You, at least, care.
It was so strange. It was what made Frank so… remarkable, to Karl. Seemed he'd survived the world of bloodsuckers, these heart-eating backstabbing monsters, with pieces of his soul intact. Karl knew Frank would miss him, if he was gone. Sometimes one needed that, maybe.
"Well, aren't you?" Frank heaves a long sigh. "He was our friend, sometimes, wasn't he?"
"I don't know. Within the past year, he made me get on my hands and knees and oink for sausage. He's not exactly the type of boss you miss."
"Yes. And Logan fired me, a couple of times actually. Tried to burn us both over a billion silly little things. Yet I feel… I feel like reciting 'O Captain, My Captain' in his honor. Silly, isn't it?"
"Maybe it isn't. Who knows. You pretentious bastard,” Karl chuckles.
The two go silent, a beat. The only sounds were their breaths and the buzz of the city. An ambulance's wail, like another tycoon had left his private plane in a body bag. Karl's whiskey had been reduced to a couple of amber droplets-- how had that happened?
Again, Karl was the one to break the silence. "Do you ever think about…?"
"What, death?" Frank responds, quickly.
"No, no. I mean, obviously, you do, you would, you have to"-- they snort at that-- "but, as in… with a hypothetical overlay to this prompt, mind you, leaving the company. Waystar."

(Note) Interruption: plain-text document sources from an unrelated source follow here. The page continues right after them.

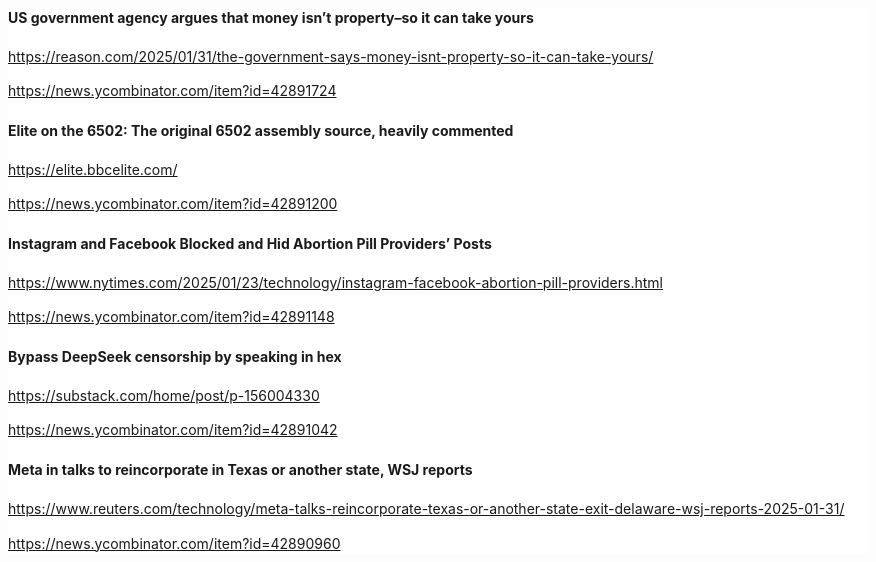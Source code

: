 </div>

<div class="minipage">

#### US government agency argues that money isn’t property–so it can take yours

<span style="color: blue!80!green"><https://reason.com/2025/01/31/the-government-says-money-isnt-property-so-it-can-take-yours/></span>

<span style="color: black!50"><https://news.ycombinator.com/item?id=42891724></span>

</div>

<div class="minipage">

#### Elite on the 6502: The original 6502 assembly source, heavily commented

<span style="color: blue!80!green"><https://elite.bbcelite.com/></span>

<span style="color: black!50"><https://news.ycombinator.com/item?id=42891200></span>

</div>

<div class="minipage">

#### Instagram and Facebook Blocked and Hid Abortion Pill Providers’ Posts

<span style="color: blue!80!green"><https://www.nytimes.com/2025/01/23/technology/instagram-facebook-abortion-pill-providers.html></span>

<span style="color: black!50"><https://news.ycombinator.com/item?id=42891148></span>

</div>

<div class="minipage">

#### Bypass DeepSeek censorship by speaking in hex

<span style="color: blue!80!green"><https://substack.com/home/post/p-156004330></span>

<span style="color: black!50"><https://news.ycombinator.com/item?id=42891042></span>

</div>

<div class="minipage">

#### Meta in talks to reincorporate in Texas or another state, WSJ reports

<span style="color: blue!80!green"><https://www.reuters.com/technology/meta-talks-reincorporate-texas-or-another-state-exit-delaware-wsj-reports-2025-01-31/></span>

<span style="color: black!50"><https://news.ycombinator.com/item?id=42890960></span>

</div>

<div class="minipage">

Frank takes that seriously for a long minute, before admitting in a very small voice, "I just don't know what else I would do."
They meet each others’ eyes. That seems to resonate to both of them– once you’re in, it’s hard to get out. And they've both been in for a very, very long time. Together. Then, the emotion of the thought passes and they’re just left. Staring. Four eyes through the dark. Brain upon brain. Neither breaks their gaze.

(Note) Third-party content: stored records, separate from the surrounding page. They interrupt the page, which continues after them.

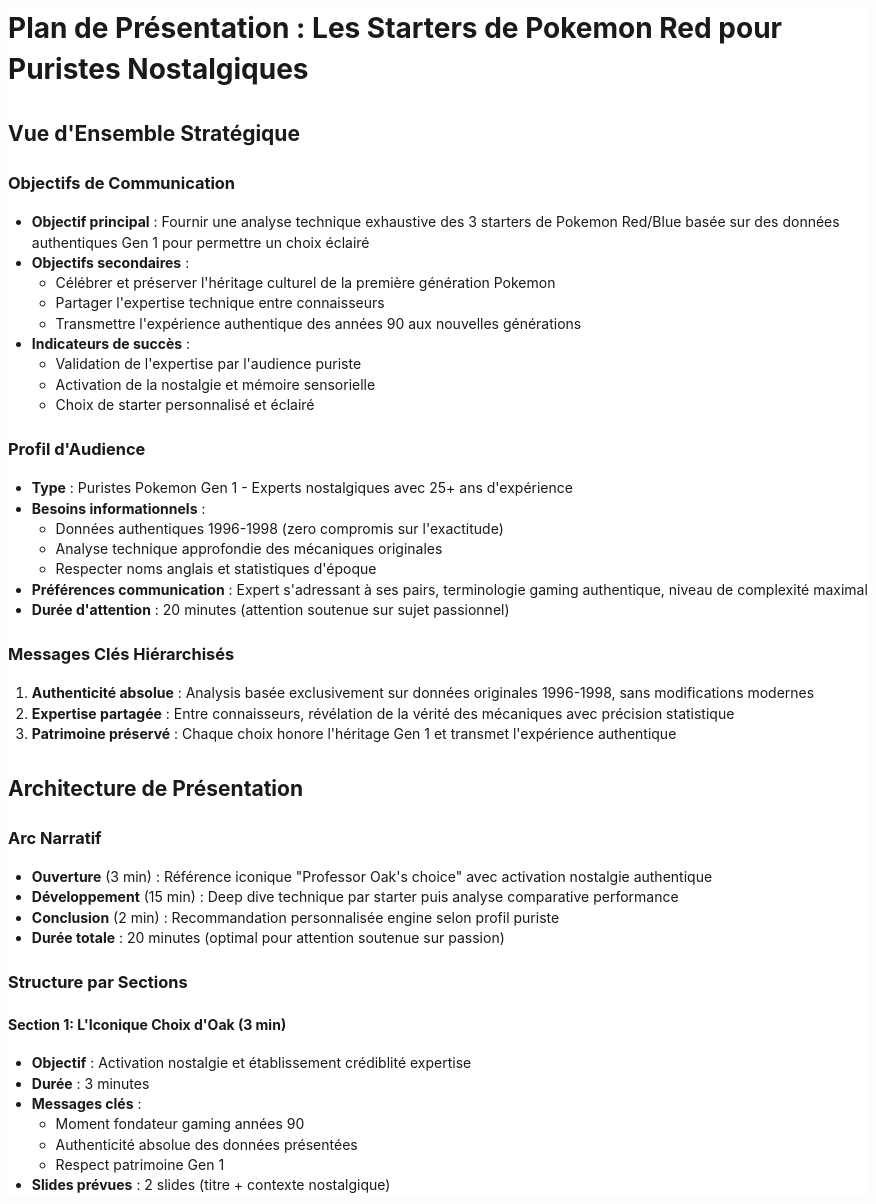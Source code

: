 # Plan de Présentation : Les Starters de Pokemon Red pour Puristes Nostalgiques

## Vue d'Ensemble Stratégique

### Objectifs de Communication
- **Objectif principal** : Fournir une analyse technique exhaustive des 3 starters de Pokemon Red/Blue basée sur des données authentiques Gen 1 pour permettre un choix éclairé
- **Objectifs secondaires** :
  - Célébrer et préserver l'héritage culturel de la première génération Pokemon
  - Partager l'expertise technique entre connaisseurs
  - Transmettre l'expérience authentique des années 90 aux nouvelles générations
- **Indicateurs de succès** :
  - Validation de l'expertise par l'audience puriste
  - Activation de la nostalgie et mémoire sensorielle
  - Choix de starter personnalisé et éclairé

### Profil d'Audience
- **Type** : Puristes Pokemon Gen 1 - Experts nostalgiques avec 25+ ans d'expérience
- **Besoins informationnels** :
  - Données authentiques 1996-1998 (zero compromis sur l'exactitude)
  - Analyse technique approfondie des mécaniques originales
  - Respecter noms anglais et statistiques d'époque
- **Préférences communication** : Expert s'adressant à ses pairs, terminologie gaming authentique, niveau de complexité maximal
- **Durée d'attention** : 20 minutes (attention soutenue sur sujet passionnel)

### Messages Clés Hiérarchisés
1. **Authenticité absolue** : Analysis basée exclusivement sur données originales 1996-1998, sans modifications modernes
2. **Expertise partagée** : Entre connaisseurs, révélation de la vérité des mécaniques avec précision statistique
3. **Patrimoine préservé** : Chaque choix honore l'héritage Gen 1 et transmet l'expérience authentique

## Architecture de Présentation

### Arc Narratif
- **Ouverture** (3 min) : Référence iconique "Professor Oak's choice" avec activation nostalgie authentique
- **Développement** (15 min) : Deep dive technique par starter puis analyse comparative performance
- **Conclusion** (2 min) : Recommandation personnalisée engine selon profil puriste
- **Durée totale** : 20 minutes (optimal pour attention soutenue sur passion)

### Structure par Sections

#### Section 1: L'Iconique Choix d'Oak (3 min)
- **Objectif** : Activation nostalgie et établissement crédiblité expertise
- **Durée** : 3 minutes
- **Messages clés** :
  - Moment fondateur gaming années 90
  - Authenticité absolue des données présentées
  - Respect patrimoine Gen 1
- **Slides prévues** : 2 slides (titre + contexte nostalgique)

Embarrassingly enough, Karl chokes first, losing to the heat creeping up his neck.
"Would you want to…?"
Karl clears his throat hard, at that. He wants to echo Frank's words from earlier today to the weird Hirsch cousin: nice try, kid. He’s not staying. Not again. "Well, that's very kind."
"It's been quite the long day. I'd understand if you'd want company."
"My wife is company."
"Not company like I am." His eyes are so dark; they seem to burn.
They're both still, for a moment. Lost in something neither wants to name. Then, Karl averts his gaze and just like that, the spell is broken. He's not willing to admit much more about the moment or the feelings it gives him; if anything, he's already trying to forget it existed.
"No, it's late," he reiterates, tone light with forced casualness. "I need to get home."
"Alright. Well. Send her my regards."
Karl nods. "I'll see you tomorrow, at the wake." (Never seems to be very long that the two of them are apart.)
"Indeed." To his surprise, Karl turns to find Frank approaching before wrapping his arms around him and holding him for just a second. It's warm and comforting. It's hard to let go of him-- it's like home. "You take care."
"Yes." Karl stares into his friend's eyes, mildly transfixing by the closeness, the unspoken boundary crossed. Logan's death used like an alibi. Plausible deniability.
Frank's eyes glitter with drunkenness, in the dim lights of his apartment, as he claps a hand down too hard onto Karl's shoulder in a clumsy attempt at easy masculine affection.
"Do not go gentle into that good night, my friend."
“Rage, rage, against the dying of the light,” Karl answers.
He thinks back to it later, on the drive home. He doesn’t even know where along the line he learned those words from Frank. They’re just there. Like all unaddressed things, they lurk. They simmer. They haunt.
And, because he's been around a while, because it's easier... he lets them.